How often I am guilty of running ahead.  How often the vision I see becomes bigger than even the God from whom it came.  How often my zeal to serve him overshadows my passion to be with him.

Now you’d think I’d have got this one sorted by now.  You’d think that repeated exposure to those Scriptures which talk about the one thing, the Son’s unshakeable commitment to do only what the Father is doing, Mary’s gentle stubbornness in choosing only to sit at a certain rabbi’s feet…you’d think it would have changed me.  You’d think that sometimes searingly-accurate prophetic words telling me ‘Daughter, relax!’ or to rest in him would have done the trick.  You’d think that a series of coaching conversations, endless and much-needed variations on the theme of an aggressive pruning towards the beauty of the one thing, that this too would have formed me.

And, in its way, each of these things has conspired to change me.  I’ve learned to say No in order to say Amen to his Yes.  I’ve reminded myself countless times that he doesn’t need me, that he can do this without me, that the Saviour never needed a Superwoman.  And, for passing moments, my insatiable drive to serve him has been quieted just long enough for me to respond to the whispered invitation to the one thing, to the heart of a Mary.

But still I have moments of despair.  This drivenness has been dealt more than a few death blows in the last seven months.  Yet die it will not.  Seemingly.  And I realise that it comes from a place of unfaith, of untrust and of unhope.  It is born out of a heart not fully surrendered to that rabbi at whose feet Mary sat so peacefully.  It comes from a flesh that wants to use its strength to serve that rabbi, a Martha-life that cannot stop long enough for that flesh, those gifts, those abilities, to die before the One who is very life itself.

I know my strengths.  I know my gifts.  I know my abilities.  Though I admit I find it hard to hear others name them, though I admit that too often I am Saul hiding behind the baggage, afraid of owning all that I am, of what others might think, I know what I can bring to the table.  And so, like Martha, I do.
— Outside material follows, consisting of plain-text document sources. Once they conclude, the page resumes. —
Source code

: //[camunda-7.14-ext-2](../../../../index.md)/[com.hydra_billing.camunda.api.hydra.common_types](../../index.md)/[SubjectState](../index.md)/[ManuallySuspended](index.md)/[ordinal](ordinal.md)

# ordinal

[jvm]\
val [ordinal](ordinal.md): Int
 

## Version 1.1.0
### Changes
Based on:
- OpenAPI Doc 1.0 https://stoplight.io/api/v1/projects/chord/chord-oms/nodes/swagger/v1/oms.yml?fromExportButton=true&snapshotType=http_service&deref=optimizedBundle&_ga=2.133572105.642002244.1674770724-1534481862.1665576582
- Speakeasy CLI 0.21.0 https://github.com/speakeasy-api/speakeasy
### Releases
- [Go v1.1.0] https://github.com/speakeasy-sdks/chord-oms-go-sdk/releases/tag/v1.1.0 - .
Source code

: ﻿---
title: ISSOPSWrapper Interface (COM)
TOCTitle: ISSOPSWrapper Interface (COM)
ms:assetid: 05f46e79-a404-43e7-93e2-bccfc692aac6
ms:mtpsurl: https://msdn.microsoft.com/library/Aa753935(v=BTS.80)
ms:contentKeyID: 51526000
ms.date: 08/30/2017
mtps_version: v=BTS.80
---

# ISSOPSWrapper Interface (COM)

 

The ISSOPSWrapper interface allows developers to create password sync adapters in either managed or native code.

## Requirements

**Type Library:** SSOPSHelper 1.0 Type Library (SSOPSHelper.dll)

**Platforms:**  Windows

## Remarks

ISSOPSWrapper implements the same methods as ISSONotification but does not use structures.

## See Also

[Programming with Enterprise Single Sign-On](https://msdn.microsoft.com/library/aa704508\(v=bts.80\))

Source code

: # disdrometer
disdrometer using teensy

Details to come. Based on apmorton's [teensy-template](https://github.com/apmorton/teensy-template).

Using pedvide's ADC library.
When something could be fixed with my ideas, my skills, my relational connections, then fix it I will.  Still.  Because I can.  Because in that moment I am under the misapprehension that the Saviour might actually need a Superwoman.  Though I don’t do it to be seen – indeed I would rather serve in quiet and hidden ways – I do it because the need is there and I can meet it.

Yet my call is not to the mindlessness of a servant, the idolatry of a Martha who puts the work before the Master.  Rather, my call – and yours too, friend – is to the heart of one intimate with the Master, one who can ignore the zeal to serve him in the face of the passion to be with him.

This.  This is my longing, my struggle.

To die that I might really live.

To trust that sometimes, even though I am able to do something, he would rather work through another, even out of what might seem like inability, in a miracle of bringing what is out of what was not.

To believe that he wants me not for what I can do but for who I am.

And so I wait.  Not in despair but in hope.  Because he has this way in the end, this way of leading those whom he loves to the death which precedes a Mary-life, a resurrection-life.  And that is worth waiting for.